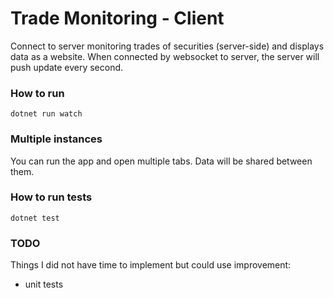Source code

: # Trade Monitoring - Client

Connect to server monitoring trades of securities (server-side) and displays data as a website. When connected by websocket to server, the server will push update every second.


### How to run

```
dotnet run watch
```

### Multiple instances
You can run the app and open multiple tabs. Data will be shared between them.

### How to run tests

```
dotnet test
```

### TODO
Things I did not have time to implement but could use improvement:
- unit tests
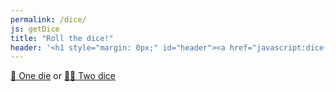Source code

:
 ```yaml
---
permalink: /dice/
js: getDice
title: "Roll the dice!"
header: '<h1 style="margin: 0px;" id="header"><a href="javascript:dice();">🎲 Roll the dice!</a></h1>'
---
```


<div class="center"><a href="javascript:getDice(1);" id="dice1">🎲 One die</a> or  <a href="javascript:getDice(2);" id="dice2">🎲🎲 Two dice</a></div>

<div id="dice"></div>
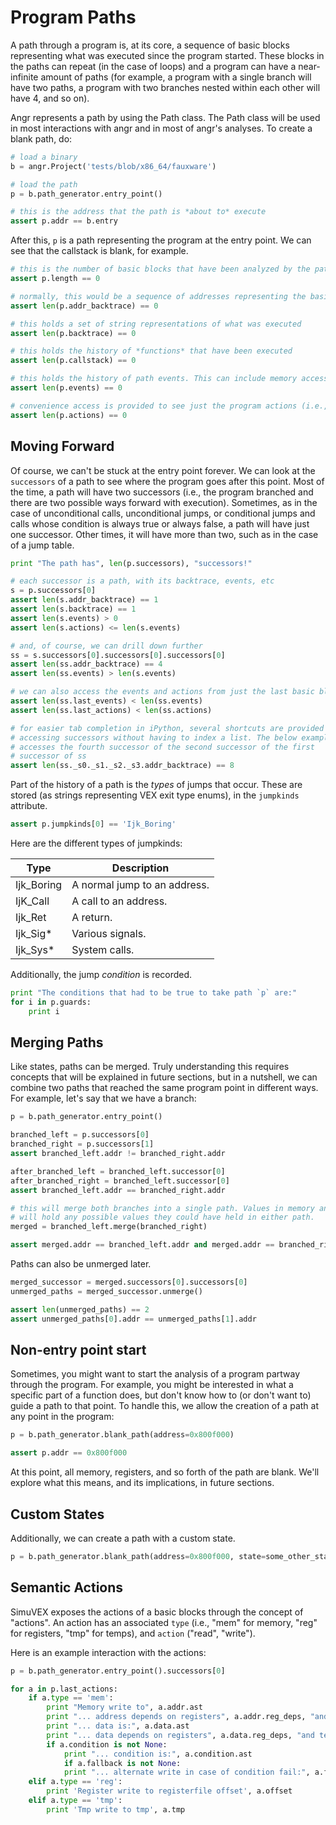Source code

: # Program Paths

A path through a program is, at its core, a sequence of basic blocks representing what was executed since the program started.
These blocks in the paths can repeat (in the case of loops) and a program can have a near-infinite amount of paths (for example, a program with a single branch will have two paths, a program with two branches nested within each other will have 4, and so on).

Angr represents a path by using the Path class.
The Path class will be used in most interactions with angr and in most of angr's analyses.
To create a blank path, do:

```python
# load a binary
b = angr.Project('tests/blob/x86_64/fauxware')

# load the path
p = b.path_generator.entry_point()

# this is the address that the path is *about to* execute
assert p.addr == b.entry
```

After this, `p` is a path representing the program at the entry point.
We can see that the callstack is blank, for example.

```python
# this is the number of basic blocks that have been analyzed by the path
assert p.length == 0

# normally, this would be a sequence of addresses representing the basic blocks that were executed
assert len(p.addr_backtrace) == 0

# this holds a set of string representations of what was executed
assert len(p.backtrace) == 0

# this holds the history of *functions* that have been executed
assert len(p.callstack) == 0

# this holds the history of path events. This can include memory accesses by the program, logging statements by the analysis core, and so forth
assert len(p.events) == 0

# convenience access is provided to see just the program actions (i.e., memory accesses)
assert len(p.actions) == 0
```

## Moving Forward

Of course, we can't be stuck at the entry point forever.
We can look at the `successors` of a path to see where the program goes after this point.
Most of the time, a path will have two successors (i.e., the program branched and there are two possible ways forward with execution).
Sometimes, as in the case of unconditional calls, unconditional jumps, or conditional jumps and calls whose condition is always true or always false, a path will have just one successor.
Other times, it will have more than two, such as in the case of a jump table.

```python
print "The path has", len(p.successors), "successors!"

# each successor is a path, with its backtrace, events, etc
s = p.successors[0]
assert len(s.addr_backtrace) == 1
assert len(s.backtrace) == 1
assert len(s.events) > 0
assert len(s.actions) <= len(s.events)

# and, of course, we can drill down further
ss = s.successors[0].successors[0].successors[0]
assert len(ss.addr_backtrace) == 4
assert len(ss.events) > len(s.events)

# we can also access the events and actions from just the last basic block
assert len(ss.last_events) < len(ss.events)
assert len(ss.last_actions) < len(ss.actions)

# for easier tab completion in iPython, several shortcuts are provided for
# accessing successors without having to index a list. The below example
# accesses the fourth successor of the second successor of the first
# successor of ss
assert len(ss._s0._s1._s2._s3.addr_backtrace) == 8
```

Part of the history of a path is the *types* of jumps that occur.
These are stored (as strings representing VEX exit type enums), in the `jumpkinds` attribute.

```python
assert p.jumpkinds[0] == 'Ijk_Boring'
```

Here are the different types of jumpkinds:

| Type | Description |
|------|-------------|
| Ijk_Boring | A normal jump to an address. |
| IjK_Call | A call to an address. |
| Ijk_Ret | A return. |
| Ijk_Sig* | Various signals. |
| Ijk_Sys* | System calls. |

Additionally, the jump *condition* is recorded.

```python
print "The conditions that had to be true to take path `p` are:"
for i in p.guards:
	print i
```

## Merging Paths

Like states, paths can be merged.
Truly understanding this requires concepts that will be explained in future sections, but in a nutshell, we can combine two paths that reached the same program point in different ways.
For example, let's say that we have a branch:

```python
p = b.path_generator.entry_point()

branched_left = p.successors[0]
branched_right = p.successors[1]
assert branched_left.addr != branched_right.addr

after_branched_left = branched_left.successor[0]
after_branched_right = branched_left.successor[0]
assert branched_left.addr == branched_right.addr

# this will merge both branches into a single path. Values in memory and registers
# will hold any possible values they could have held in either path.
merged = branched_left.merge(branched_right)

assert merged.addr == branched_left.addr and merged.addr == branched_right.addr
```

Paths can also be unmerged later.

```python
merged_successor = merged.successors[0].successors[0]
unmerged_paths = merged_successor.unmerge()

assert len(unmerged_paths) == 2
assert unmerged_paths[0].addr == unmerged_paths[1].addr
```

## Non-entry point start

Sometimes, you might want to start the analysis of a program partway through the program.
For example, you might be interested in what a specific part of a function does, but don't know how to (or don't want to) guide a path to that point.
To handle this, we allow the creation of a path at any point in the program:

```python
p = b.path_generator.blank_path(address=0x800f000)

assert p.addr == 0x800f000
```

At this point, all memory, registers, and so forth of the path are blank.
We'll explore what this means, and its implications, in future sections.

## Custom States

Additionally, we can create a path with a custom state.

```python
p = b.path_generator.blank_path(address=0x800f000, state=some_other_state)
```

## Semantic Actions

SimuVEX exposes the actions of a basic blocks through the concept of "actions".
An action has an associated `type` (i.e., "mem" for memory, "reg" for registers, "tmp" for temps), and `action` ("read", "write").

Here is an example interaction with the actions:

```python
p = b.path_generator.entry_point().successors[0]

for a in p.last_actions:
	if a.type == 'mem':
		print "Memory write to", a.addr.ast
		print "... address depends on registers", a.addr.reg_deps, "and temps", a.addr.tmp_deps
		print "... data is:", a.data.ast
		print "... data depends on registers", a.data.reg_deps, "and temps", a.data.tmp_deps
		if a.condition is not None:
			print "... condition is:", a.condition.ast
			if a.fallback is not None:
			print "... alternate write in case of condition fail:", a.fallback.ast
	elif a.type == 'reg':
		print 'Register write to registerfile offset', a.offset
	elif a.type == 'tmp':
		print 'Tmp write to tmp', a.tmp
```

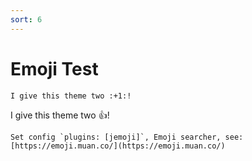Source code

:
 ```yaml
---
sort: 6
---
```


# Emoji Test

```
I give this theme two :+1:!
```

I give this theme two :+1:!

```tip
Set config `plugins: [jemoji]`, Emoji searcher, see: [https://emoji.muan.co/](https://emoji.muan.co/)
```
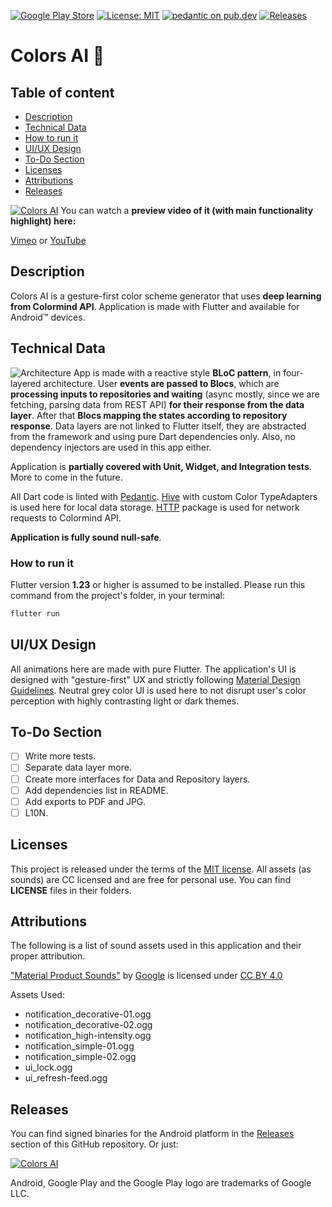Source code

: [![Google Play Store](https://img.shields.io/endpoint?color=green&logo=google-play&logoColor=green&url=https%3A%2F%2Fplayshields.herokuapp.com%2Fplay%3Fi%3Dis.tsin.colors_ai.colors_ai%26l%3DStore%26m%3D%24version)](https://play.google.com/store/apps/details?id=is.tsin.colors_ai.colors_ai)
[![License: MIT](https://img.shields.io/badge/License-MIT-yellow.svg)](https://opensource.org/licenses/MIT)
[![pedantic on pub.dev](https://img.shields.io/badge/Style-pedantic-blue)](https://pub.dev/packages/pedantic)
[![Releases](https://img.shields.io/github/v/release/tsinis/colors_ai)](https://github.com/tsinis/colors_ai/releases)



# Colors AI 🎨

## Table of content

* [Description](#Description)
* [Technical Data](#Technical-Data)
* [How to run it](#How-to-run-it)
* [UI/UX Design](#UI/UX-Design)
* [To-Do Section](#To-Do-Section)
* [Licenses](#Licenses)
* [Attributions](#Attributions)
* [Releases](#Releases)

[![Colors AI](https://i.vimeocdn.com/video/1049456981_3840x2160.jpg)](https://vimeo.com/tsinis/colors-ai)
You can watch a **preview video of it (with main functionality highlight) here:**

[Vimeo](https://vimeo.com/tsinis/colors-ai) or [YouTube](https://youtu.be/LU8RPnkDuq8)

## Description

Colors AI is a gesture-first color scheme generator that uses **deep learning from Colormind API**. Application is made with Flutter and available for Android™ devices.

## Technical Data

![Architecture](https://uploads.toptal.io/blog/image/127604/toptal-blog-image-1543392877448-c9419df15f27b73c01c86e21cc7c5c9c.png)
App is made with a reactive style **BLoC pattern**, in four-layered architecture. User **events are passed to Blocs**, which are **processing inputs to repositories and waiting** (async mostly, since we are fetching, parsing data from REST API) **for their response from the data layer**. After that **Blocs mapping the states according to repository response**. Data layers are not linked to Flutter itself, they are abstracted from the framework and using pure Dart dependencies only. Also, no dependency injectors are used in this app either.

Application is **partially covered with Unit, Widget, and Integration tests**. More to come in the future.

All Dart code is linted with [Pedantic](https://pub.dev/packages/pedantic). [Hive](https://pub.dev/packages/hive) with custom Color TypeAdapters is used here for local data storage. [HTTP](https://pub.dev/packages/http) package is used for network requests to Colormind API.

**Application is fully sound null-safe**.

### How to run it

Flutter version **1.23** or higher is assumed to be installed. Please run this command from the project's folder, in your terminal:

```bash
flutter run
```

## UI/UX Design

All animations here are made with pure Flutter. The application's UI is designed with "gesture-first" UX and strictly following [Material Design Guidelines](https://material.io/design). Neutral grey color UI is used here to not disrupt user's color perception with highly contrasting light or dark themes.

## To-Do Section

* [ ] Write more tests.
* [ ] Separate data layer more.
* [ ] Create more interfaces for Data and Repository layers.
* [ ] Add dependencies list in README.
* [ ] Add exports to PDF and JPG.
* [ ] L10N.

## Licenses

This project is released under the terms of the [MIT license](./LICENSE). All assets (as sounds) are CC licensed and are free for personal use. You can find **LICENSE** files in their folders.

## Attributions

The following is a list of sound assets used in this application and their proper attribution.

["Material Product Sounds"](https://material.io/design/sound/sound-resources.html) by [Google](https://about.google) is licensed under [CC BY 4.0](https://creativecommons.org/licenses/by/4.0/legalcode)

Assets Used:

* notification_decorative-01.ogg
* notification_decorative-02.ogg
* notification_high-intensity.ogg
* notification_simple-01.ogg
* notification_simple-02.ogg
* ui_lock.ogg
* ui_refresh-feed.ogg

## Releases

You can find signed binaries for the Android platform in the [Releases](https://github.com/tsinis/colors_ai/releases) section of this GitHub repository. Or just:

[![Colors AI](https://play.google.com/intl/en_us/badges/static/images/badges/en_badge_web_generic.png)](https://play.google.com/store/apps/details?id=is.tsin.colors_ai.colors_ai)

Android, Google Play and the Google Play logo are trademarks of Google LLC.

++++++

What this task involves: Begin with the line that has "Additionally, the jump" in the listing above and end after the line that has "An action has"; output those lines exactly.

Solution for this task:
Additionally, the jump *condition* is recorded.

```python
print "The conditions that had to be true to take path `p` are:"
for i in p.guards:
	print i
```

## Merging Paths

Like states, paths can be merged.
Truly understanding this requires concepts that will be explained in future sections, but in a nutshell, we can combine two paths that reached the same program point in different ways.
For example, let's say that we have a branch:

```python
p = b.path_generator.entry_point()

branched_left = p.successors[0]
branched_right = p.successors[1]
assert branched_left.addr != branched_right.addr

after_branched_left = branched_left.successor[0]
after_branched_right = branched_left.successor[0]
assert branched_left.addr == branched_right.addr

# this will merge both branches into a single path. Values in memory and registers
# will hold any possible values they could have held in either path.
merged = branched_left.merge(branched_right)

assert merged.addr == branched_left.addr and merged.addr == branched_right.addr
```

Paths can also be unmerged later.

```python
merged_successor = merged.successors[0].successors[0]
unmerged_paths = merged_successor.unmerge()

assert len(unmerged_paths) == 2
assert unmerged_paths[0].addr == unmerged_paths[1].addr
```

## Non-entry point start

Sometimes, you might want to start the analysis of a program partway through the program.
For example, you might be interested in what a specific part of a function does, but don't know how to (or don't want to) guide a path to that point.
To handle this, we allow the creation of a path at any point in the program:

```python
p = b.path_generator.blank_path(address=0x800f000)

assert p.addr == 0x800f000
```

At this point, all memory, registers, and so forth of the path are blank.
We'll explore what this means, and its implications, in future sections.

## Custom States

Additionally, we can create a path with a custom state.

```python
p = b.path_generator.blank_path(address=0x800f000, state=some_other_state)
```

## Semantic Actions

SimuVEX exposes the actions of a basic blocks through the concept of "actions".
An action has an associated `type` (i.e., "mem" for memory, "reg" for registers, "tmp" for temps), and `action` ("read", "write").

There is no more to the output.